The actors move about the house as if it were real. In the beginning of the film while Sweetland and his daughter are getting ready for her wedding Minta is moving through the house to help the both of them get ready. Sweetland is dressing in his room upstairs while his daughter is preparing to leave downstairs. The shots tracking Minta throughout the house flows together effortlessly. The set “allow the camera maximum fluidity of the scenes from taking on a static quality. Hence the film’s adroit camera work, both in the studio and on location, testifies that The Farmer’s Wife is much more than the filmic record of a theatrical talk piece it’s director mistakenly labeled it to be,” (Philips, 44).
It can be difficult adapting a performance that was meant for the stage to film. There is no exterior when it comes to a stage production. Hitchcock has plenty of exterior shots of the English countryside. The scenes in which Sweetland is traveling in the quest for his bride carry’s over well from the confining play’s setting to the vastness of film (Phillips, 43). Even at the very beginning of the film we are exposed to beautiful exterior shots.
Everywhere we follow Sweetland there are some stunning shots of his surroundings. When he goes into town for his proposal to Merry Bassett there is a foxhunt that is about to start. While he makes his proposal the film cut to the beginning of the hunt. The character of the handyman, Churdles Ash, serves as comic relief throughout the film. The film is not heavy with serious dramatic scenes but his scenes add a slapstick comedy element that is not present with any of the other characters.
After every rejection Sweetland receives there is a scene with Ash and his antics. During his daughter’s wedding Sweetland had volunteered Ash’s services to Thiza Tapper. On the day of the party Ash is there to provide more physical humor with his facial expressions and physicality. Hitchcock makes full use of the camera. He uses the camera to show the viewpoints of the characters. He does this by having the actors face the camera directly and perform their action.
Doing this makes the spectator identify as the one viewing the action (Spoto, 16).
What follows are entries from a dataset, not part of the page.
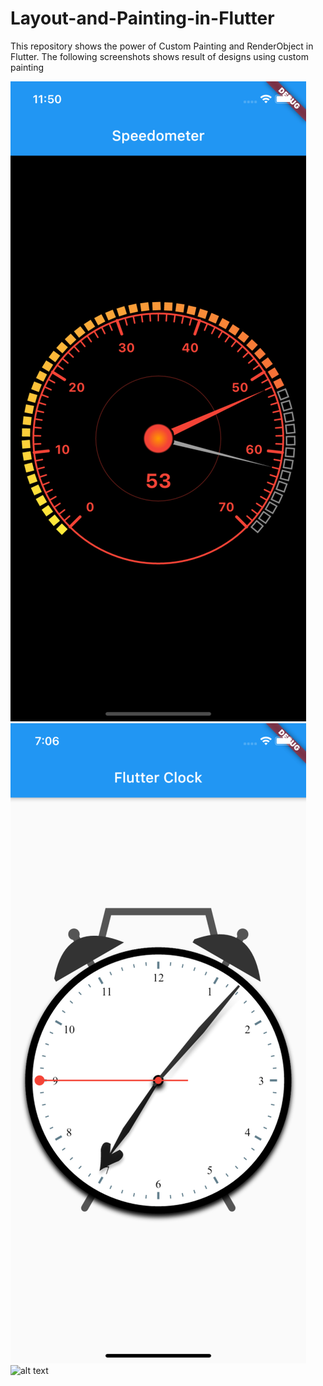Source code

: # Layout-and-Painting-in-Flutter

This repository shows the power of Custom Painting and RenderObject in Flutter. The following screenshots shows result of designs using custom painting

![alt text](https://github.com/Aanu1995/Layout-and-Painting-in-Flutter/blob/master/2.0%20Intermediate/speedometer/1.png?raw=true)
![alt text](https://github.com/Aanu1995/Layout-and-Painting-in-Flutter/blob/master/2.0%20Intermediate/custom_clock/1.png?raw=true)
![alt text](https://github.com/Aanu1995/Layout-and-Painting-in-Flutter/blob/master/2.0%20customPainting/pan_to_rotate/1.gif?raw=true)
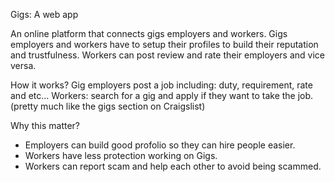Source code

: Gigs: A web app 

An online platform that connects gigs employers and workers.
Gigs employers and workers have to setup their profiles to build their reputation and trustfulness.
Workers can post review and rate their employers and vice versa.

How it works?
Gig employers post a job including: duty, requirement, rate and etc...
Workers: search for a gig and apply if they want to take the job.
(pretty much like the gigs section on Craigslist)

Why this matter?
+ Employers can build good profolio so they can hire people easier.
+ Workers have less protection working on Gigs.
+ Workers can report scam and help each other to avoid being scammed.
This is used throughout the film. After his daughter’s wedding celebration when Sweetland is bidding his guest farewell, as he does this, the camera does a close up on Sweetland and each of his potential future wife’s. Doing this demonstrates the importance each of the woman have on Sweetland’s life at the moment. This camera style continues throughout the film every time Sweetland makes a proposal. Having the camera positioned directly in front of the actors combined with the close up, Sweetland’s anger and frustration at rejection is clearly evident.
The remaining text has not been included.